Let’s start off by taking a look at the “T waves.” Atrial flutter is formed by a circus movement, and, as such, they are not typically notched. Instead, the circus movement leads to a smooth transition from wave to wave in a saw-tooth pattern. Examining the baseline pattern on the strip, we can talk ourselves into there being a continuously undulating pattern that would fit an atrial flutter’s saw-tooth pattern. However, the T waves in this strip show two distinct peaks at the top that are not typically seen in an atrial flutter. Since we don’t have an exact fit for our diagnosis, we need to give this a bit more thought and take a serious look at those T waves.

For the sake of discussion, let’s assume that the notches at the top of the T wave represent a buried atrial wave (either a P wave or an F wave, for now) and the top of the T wave. Which one is the atrial wave and which one is the T wave? To answer this, we have to experiment a little. Let’s start by placing the left caliper pin on the first of the two peaks of the T wave. Then, place the right pin on the same first T-wave peak of the subsequent complex. Divide that distance in half and place the left pin back on the first peak of the T wave. Does the right pin fall on anything that could represent another atrial wave? Yes, it falls on a strange little hump at the start of each QRS complex. Does that distance map throughout the entire strip? Yes, you can walk your calipers up and down, and the two humps (the one before the QRS complex and the first peak of the two on the T wave) directly map out throughout the strip.

Besides atrial flutter, can you think of any other possible rhythm that could account for the 2:1 conduction? Yes, focal atrial tachycardia with 2:1 block. This possibility could also account for the atypical undulation and notching of the waves. However, rates that high are rare.

So what is our rhythm? Unfortunately, we do not have an exact answer and, as our friends in the electrophysiology lab tell us constantly, it is often difficult, if not impossible, to differentiate between an atrial flutter and a focal atrial tachycardia on a surface ECG. The only way to prove either beyond a reasonable doubt is to take the patient to the lab and do precise intracardiac mapping and evaluation. When confronted with such a strip, the present consensus is to err on the side of calling it an atrial flutter.
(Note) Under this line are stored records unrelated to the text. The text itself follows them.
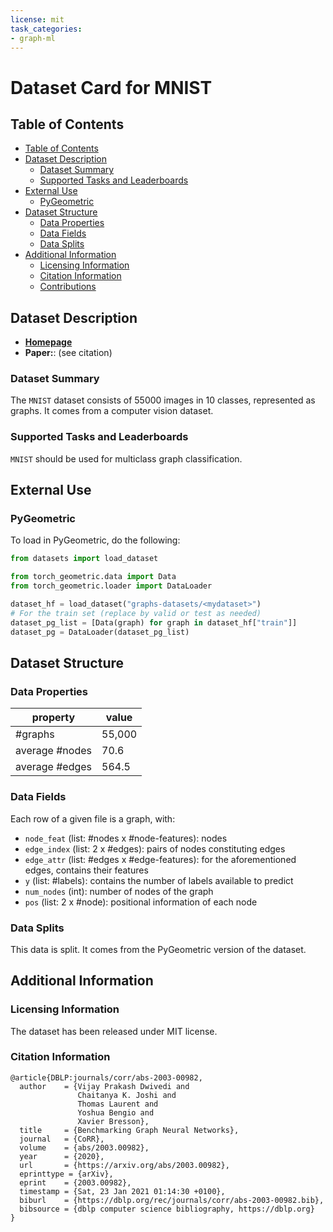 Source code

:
 ```yaml
---
license: mit
task_categories:
- graph-ml
---
```


# Dataset Card for MNIST

## Table of Contents
- [Table of Contents](#table-of-contents)
- [Dataset Description](#dataset-description)
  - [Dataset Summary](#dataset-summary)
  - [Supported Tasks and Leaderboards](#supported-tasks-and-leaderboards)
- [External Use](#external-use)
  - [PyGeometric](#pygeometric)
- [Dataset Structure](#dataset-structure)
  - [Data Properties](#data-properties)
  - [Data Fields](#data-fields)
  - [Data Splits](#data-splits)
- [Additional Information](#additional-information)
  - [Licensing Information](#licensing-information)
  - [Citation Information](#citation-information)
  - [Contributions](#contributions)

## Dataset Description
- **[Homepage](https://github.com/graphdeeplearning/benchmarking-gnns)**
- **Paper:**:  (see citation)


### Dataset Summary
The `MNIST` dataset consists of 55000 images in 10 classes, represented as graphs. It comes from a computer vision dataset.


### Supported Tasks and Leaderboards
`MNIST` should be used for multiclass graph classification. 

## External Use
### PyGeometric
To load in PyGeometric, do the following:

```python
from datasets import load_dataset

from torch_geometric.data import Data
from torch_geometric.loader import DataLoader

dataset_hf = load_dataset("graphs-datasets/<mydataset>")
# For the train set (replace by valid or test as needed)
dataset_pg_list = [Data(graph) for graph in dataset_hf["train"]]
dataset_pg = DataLoader(dataset_pg_list)
```

## Dataset Structure

### Data Properties
| property | value |
|---|---|
| #graphs | 55,000 |
| average #nodes | 70.6 |
| average #edges | 564.5 |

### Data Fields

Each row of a given file is a graph, with: 
- `node_feat` (list: #nodes x #node-features): nodes
- `edge_index` (list: 2 x #edges): pairs of nodes constituting edges
- `edge_attr` (list: #edges x #edge-features): for the aforementioned edges, contains their features
- `y` (list:  #labels): contains the number of labels available to predict
- `num_nodes` (int): number of nodes of the graph
- `pos` (list: 2 x #node): positional information of each node

### Data Splits

This data is split. It comes from the PyGeometric version of the dataset.

## Additional Information

### Licensing Information
The dataset has been released under MIT license.

### Citation Information
```
@article{DBLP:journals/corr/abs-2003-00982,
  author    = {Vijay Prakash Dwivedi and
               Chaitanya K. Joshi and
               Thomas Laurent and
               Yoshua Bengio and
               Xavier Bresson},
  title     = {Benchmarking Graph Neural Networks},
  journal   = {CoRR},
  volume    = {abs/2003.00982},
  year      = {2020},
  url       = {https://arxiv.org/abs/2003.00982},
  eprinttype = {arXiv},
  eprint    = {2003.00982},
  timestamp = {Sat, 23 Jan 2021 01:14:30 +0100},
  biburl    = {https://dblp.org/rec/journals/corr/abs-2003-00982.bib},
  bibsource = {dblp computer science bibliography, https://dblp.org}
}

```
We’d like to wrap up the discussion on this strip with an observation. We are constantly confronted by irate clinicians who claim we overdiagnose focal atrial tachycardia with block and that it is not clinically relevant in today’s medical environment. However, we believe many of the cases diagnosed as atrial flutter are in reality focal atrial tachycardia with block. It is, in our opinion, underdiagnosed. A leading source of contention is the belief that atrial rates over 250 BPM are not found, but this is not the case and there are exceptions to the rule.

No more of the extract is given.